Well, maybe. Canseco was still hitting some in his last year, with the White Sox, but he'd become pretty much a one-dimensional home run-or-nothing hitter, and it wouldn't have taken a major conspiracy for 30 teams to decide they didn't need to pay him a couple million to hit a few home runs and sell a few tickets while likely spending a lot of time on the disabled list and stirring up a snotstorm or two.

But the things Canseco writes about McGwire and Giambi and the others pass the sniff test, don't they? Are you going to believe the various denials that have been pouring out of fax machines lately or are you going to believe Canseco and your lying eyes?
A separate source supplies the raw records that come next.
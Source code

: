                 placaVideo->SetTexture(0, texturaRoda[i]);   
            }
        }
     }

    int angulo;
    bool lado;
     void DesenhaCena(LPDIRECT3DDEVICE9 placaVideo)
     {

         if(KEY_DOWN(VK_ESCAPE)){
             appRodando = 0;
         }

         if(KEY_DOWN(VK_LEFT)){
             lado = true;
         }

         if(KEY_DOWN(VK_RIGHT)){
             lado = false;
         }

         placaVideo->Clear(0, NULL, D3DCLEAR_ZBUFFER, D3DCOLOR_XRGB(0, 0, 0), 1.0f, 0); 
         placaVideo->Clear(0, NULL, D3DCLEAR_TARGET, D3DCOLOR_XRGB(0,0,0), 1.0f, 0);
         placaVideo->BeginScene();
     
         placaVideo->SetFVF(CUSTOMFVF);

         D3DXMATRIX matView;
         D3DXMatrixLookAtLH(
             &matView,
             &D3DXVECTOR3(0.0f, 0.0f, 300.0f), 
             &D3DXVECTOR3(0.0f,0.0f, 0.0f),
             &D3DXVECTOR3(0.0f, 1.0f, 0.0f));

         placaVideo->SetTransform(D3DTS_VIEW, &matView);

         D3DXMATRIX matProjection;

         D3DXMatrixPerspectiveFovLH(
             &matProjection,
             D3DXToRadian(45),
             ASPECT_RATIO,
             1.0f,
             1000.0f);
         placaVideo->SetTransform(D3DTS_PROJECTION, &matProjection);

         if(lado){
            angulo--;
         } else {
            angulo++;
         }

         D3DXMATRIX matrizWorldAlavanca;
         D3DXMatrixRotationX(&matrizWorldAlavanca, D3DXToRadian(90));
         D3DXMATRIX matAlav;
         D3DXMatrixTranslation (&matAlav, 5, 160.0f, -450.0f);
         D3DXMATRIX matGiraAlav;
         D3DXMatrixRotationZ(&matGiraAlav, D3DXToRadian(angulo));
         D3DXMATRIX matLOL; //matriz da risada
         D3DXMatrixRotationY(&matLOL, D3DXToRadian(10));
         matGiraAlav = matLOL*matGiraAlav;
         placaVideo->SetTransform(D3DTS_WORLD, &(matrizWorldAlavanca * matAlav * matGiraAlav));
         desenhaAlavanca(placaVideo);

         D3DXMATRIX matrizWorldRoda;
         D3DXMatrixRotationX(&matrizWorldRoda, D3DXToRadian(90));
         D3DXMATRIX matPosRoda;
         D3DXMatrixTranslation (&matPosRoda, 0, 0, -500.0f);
Putting aside the silly stuff about Madonna -- he writes that she wanted to marry him but the whole thing was awkward and he wasn't attracted to her because she wasn't a buffed-out workout queen -- and his two wives and his scrapes with the law and his feelings of inadequacy as a kid and ballplayers' sexual shenanigans on the road, what Canseco has to say is interesting and deserves a listen.
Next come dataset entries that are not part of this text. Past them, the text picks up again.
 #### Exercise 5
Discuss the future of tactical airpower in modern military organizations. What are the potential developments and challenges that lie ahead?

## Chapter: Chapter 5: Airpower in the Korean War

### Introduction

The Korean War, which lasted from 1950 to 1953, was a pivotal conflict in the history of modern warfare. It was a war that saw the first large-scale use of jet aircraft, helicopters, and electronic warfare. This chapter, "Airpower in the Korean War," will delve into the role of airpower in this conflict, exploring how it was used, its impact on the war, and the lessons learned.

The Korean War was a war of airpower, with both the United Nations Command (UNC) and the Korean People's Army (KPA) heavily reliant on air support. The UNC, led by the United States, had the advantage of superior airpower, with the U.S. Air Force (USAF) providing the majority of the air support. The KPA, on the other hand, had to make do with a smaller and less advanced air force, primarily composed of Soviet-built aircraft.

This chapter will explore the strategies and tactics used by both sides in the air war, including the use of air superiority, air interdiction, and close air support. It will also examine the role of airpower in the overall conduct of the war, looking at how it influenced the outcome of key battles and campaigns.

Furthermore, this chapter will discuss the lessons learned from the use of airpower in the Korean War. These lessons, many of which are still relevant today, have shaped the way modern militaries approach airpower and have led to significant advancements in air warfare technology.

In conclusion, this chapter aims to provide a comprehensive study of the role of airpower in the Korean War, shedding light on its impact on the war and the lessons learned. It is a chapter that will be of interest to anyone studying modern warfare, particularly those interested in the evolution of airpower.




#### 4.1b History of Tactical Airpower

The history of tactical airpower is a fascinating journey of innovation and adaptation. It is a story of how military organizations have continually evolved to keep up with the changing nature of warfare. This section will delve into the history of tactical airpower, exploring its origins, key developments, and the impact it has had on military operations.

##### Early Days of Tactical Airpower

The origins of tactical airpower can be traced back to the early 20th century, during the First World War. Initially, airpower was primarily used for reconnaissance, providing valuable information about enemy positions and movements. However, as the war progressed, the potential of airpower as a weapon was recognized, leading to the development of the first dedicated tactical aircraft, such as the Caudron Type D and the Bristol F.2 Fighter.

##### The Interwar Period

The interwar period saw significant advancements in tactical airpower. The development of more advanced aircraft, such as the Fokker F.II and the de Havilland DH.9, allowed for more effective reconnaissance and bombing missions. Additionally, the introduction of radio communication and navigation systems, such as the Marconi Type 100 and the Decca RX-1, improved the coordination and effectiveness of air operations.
Like it or not, he is a kind of folk expert on steroid use and abuse. We know that the law-enforcement approach to the steroid issue -- testing and punishment -- won't solve it because no drug problem has ever been solved by law-enforcement measures. Canseco has a very good chapter called "Baseball Economics 101" in which he explains why it makes a lot of sense for someone like Tejada, who grew up in abject poverty, to become very interested in steroids.

He asks you to picture yourself as a talented young player from a poor area of an impoverished country, "and let's say you realize that, if you can put together back-to-back good seasons with strong home-run totals, you can realistically set up your family and yourself for the rest of your life with a $40 or $50 million contract."

"There's only one catch: To score that big paycheck ... you're going to need to guarantee that performance -- and the only way to ensure that is to make the most of the opportunity presented by steroids and growth hormone. Put it that way, and I don't see any young kid turning it down. Would you? Would you really?"

Who are we to say that Canseco's idea that steroids should be legalized and used judiciously under a doctor's care isn't a better approach than the endlessly unsuccessful merry-go-round of testing and punishment? I think the answer might lie more along the lines of education and social pressure, but then again, that's never worked either, so what do I know?